UK Missing Persons Unit and National Crime Agency
The UK MPU holds the national database of missing persons and all forces should inform this unit when someone has been missing for 48 hours, so the person is searchable at a national level by all forces. The Unit provides support to police investigations, conducting a range of enquiries both nationally and internationally. They also hold the database for all remains and unidentified bodies. The NCA also provides specialist support to missing person investigations, with a national team of experts who can provide tactical advice and search expertise to all forces.
UK Search and Rescue (SAR)
Police will coordinate and request assistance if needed from the different search agencies they can rely on. There are different agencies for the different geographical terrain for instance HM Coastguard, RNLI, Mountain rescue and Lowland Search and Rescue. These groups are often made of skilled and trained volunteers who are deployed to help search an area. They will complement the police search for a missing person.
Locate International – Centre for Missing People Investigations
Helping families of unsolved missing person cases, find their loved ones. They do this by building teams made up of specialists from different disciplines and volunteers from local communities. The teams review the cases to ensure that all that can reasonably be done, has and is being done. Their service is carried out at no cost to families or the police service.
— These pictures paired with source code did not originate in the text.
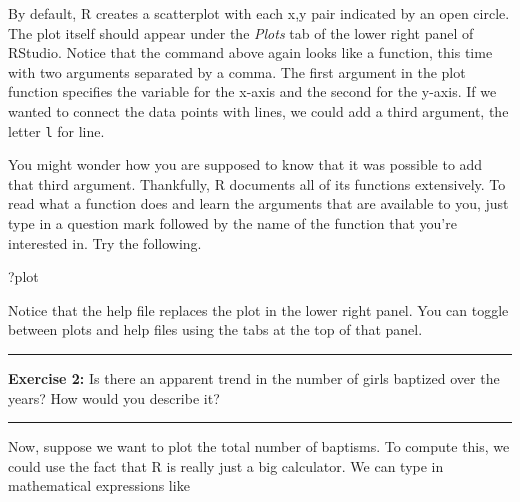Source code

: \documentclass[]{book}
\newenvironment{Shaded}{\begin{snugshade}}{\end{snugshade}}
\newcommand{\DataTypeTok}[1]{\textcolor[rgb]{0.13,0.29,0.53}{#1}}
\newcommand{\KeywordTok}[1]{\textcolor[rgb]{0.13,0.29,0.53}{\textbf{#1}}}
\newcommand{\NormalTok}[1]{#1}
\newcommand{\OperatorTok}[1]{\textcolor[rgb]{0.81,0.36,0.00}{\textbf{#1}}}
\newcommand{\StringTok}[1]{\textcolor[rgb]{0.31,0.60,0.02}{#1}}
\theoremstyle{definition}
\theoremstyle{definition}
\theoremstyle{definition}
\theoremstyle{remark}
\begin{document}
By default, R creates a scatterplot with each x,y pair indicated by an
open circle. The plot itself should appear under the \emph{Plots} tab of
the lower right panel of RStudio. Notice that the command above again
looks like a function, this time with two arguments separated by a
comma. The first argument in the plot function specifies the variable
for the x-axis and the second for the y-axis. If we wanted to connect
the data points with lines, we could add a third argument, the letter
\texttt{l} for line.

\begin{Shaded}
\end{Shaded}

You might wonder how you are supposed to know that it was possible to
add that third argument. Thankfully, R documents all of its functions
extensively. To read what a function does and learn the arguments that
are available to you, just type in a question mark followed by the name
of the function that you're interested in. Try the following.

\begin{Shaded}
\begin{Highlighting}[]
\NormalTok{?plot}
\end{Highlighting}
\end{Shaded}

Notice that the help file replaces the plot in the lower right panel.
You can toggle between plots and help files using the tabs at the top of
that panel.

\begin{center}\rule{0.5\linewidth}{\linethickness}\end{center}

\textbf{Exercise 2:} Is there an apparent trend in the number of girls
baptized over the years? How would you describe it?

\begin{center}\rule{0.5\linewidth}{\linethickness}\end{center}

Now, suppose we want to plot the total number of baptisms. To compute
this, we could use the fact that R is really just a big calculator. We
can type in mathematical expressions like
\end{document}
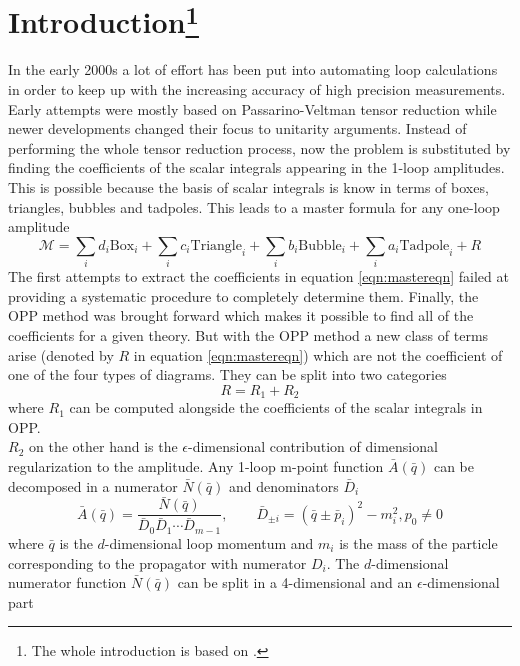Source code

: \section{Introduction\footnote{The whole introduction is based on \cite{R2QCD,R2QED}.}}
\label{sec:Introduction} 
In the early 2000s a lot of effort has been put into automating loop calculations in order to keep up with the increasing accuracy of high precision measurements. Early attempts were mostly based on Passarino-Veltman tensor reduction while newer developments changed their focus to unitarity arguments. Instead of performing the whole tensor reduction process, now the problem is substituted by finding the coefficients of the scalar integrals appearing in the 1-loop amplitudes. This is possible because the basis of scalar integrals is know in terms of boxes, triangles, bubbles and tadpoles. This leads to a master formula for any one-loop amplitude 
\begin{equation}
\label{eqn:mastereqn}
\mathcal{M} = \sum_i d_i \mathrm{Box}_i + \sum_i c_i \mathrm{Triangle}_i + \sum_i b_i \mathrm{Bubble}_i + \sum_i a_i \mathrm{Tadpole}_i + R
\end{equation}
The first attempts to extract the coefficients in equation \ref{eqn:mastereqn} failed at providing a systematic procedure to completely determine them. Finally, the OPP method was brought forward which makes it possible to find all of the coefficients for a given theory. But with the OPP method a new class of terms arise (denoted by $R$ in equation \ref{eqn:mastereqn}) which are not the coefficient of one of the four types of diagrams. They can be split into two categories
\begin{equation}
R = R_1 + R_2
\end{equation}
where $R_1$ can be computed alongside the coefficients of the scalar integrals in OPP. \\
$R_2$ on the other hand is the $\epsilon$-dimensional contribution of dimensional regularization to the amplitude. Any 1-loop m-point function $\bar{A}(\bar{q})$ can be decomposed in a numerator $\bar{N}( \bar{q})$ and denominators $\bar{D}_i$
\begin{equation}
\label{eqn:amp}
\bar{A} (\bar{q}) = \frac{\bar{N}(\bar{q})}{\bar{D}_0\bar{D}_1\cdots\bar{D}_{m-1}}, \qquad \bar{D}_{\pm i} = \left( \bar{q} \pm \bar{p}_i \right)^2 - m_i^2, p_0 \neq 0
\end{equation}
where $\bar{q}$ is the $d$-dimensional loop momentum and $m_i$ is the mass of the particle corresponding to the propagator with numerator $D_i$. The $d$-dimensional numerator function $\bar{N}(\bar{q})$ can be split in a 4-dimensional and an $\epsilon$-dimensional part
If a UK national goes missing or is thought to be outside the UK, the investigating force, where the person normally lives will need to liaise with other agencies to help with the search.
Each force has a international liaison officer who may be able to assist and will assess the right involvement. They may issue a Yellow Notice which is used to list and locate international missing people. The police responsible for the missing investigation within the UK will liaise with Interpol.
The Foreign, Commonwealth and Development Office
They can help families directly alongside a police investigation and they may help in providing liaison and arranging things in the other country. They may be able to appoint a caseworker to maintain contact with the family. You can contact the FCDO by phone 24/7 for help or advice from anywhere in the world by calling 020 7008 5000, or by contacting your nearest British Embassy, High Commission or Consulate. You do not have to wait to report the person missing to the FCDO.
The Lucy Blackman Trust
A charity that provides help with international missing searches of British nationals. They are able to advise and support on practical and emotional aspects and are available 24/7 to help families.
Each of the following agencies have teams who might be able to help you trace a loved one who is abroad. They all have their own remit, so it’s worth checking through each link to see who may be best placed to help you.
The Salvation Army
Family Tracing Service, which searches for immediate family members for the purpose of reconciliation. It operates in more than 100 countries around the world.
The British Red Cross
International family tracing and message service is aimed at restoring and maintaining family links between close relatives separated as a result of armed conflict, natural or other disasters, or where special Red Cross assistance is required.
Overseas Section, General Register Office
The Overseas section holds some records of the births, marriages and deaths of British citizens overseas that have been registered with the British registering authorities, e.g. British Consuls, High Commissions, HM Forces, Civil Aviation Authority and The Registrar General of Shipping and Seamen. Each section has varying date spans which can be searched.
The International Social Services
For relatives of people missing overseas, The ISS have contacts with similar organisations in other countries. They also deal with adopted children seeking contact with birth parents and vice versa. Tracing is available as part of ISS work in complex family cases only.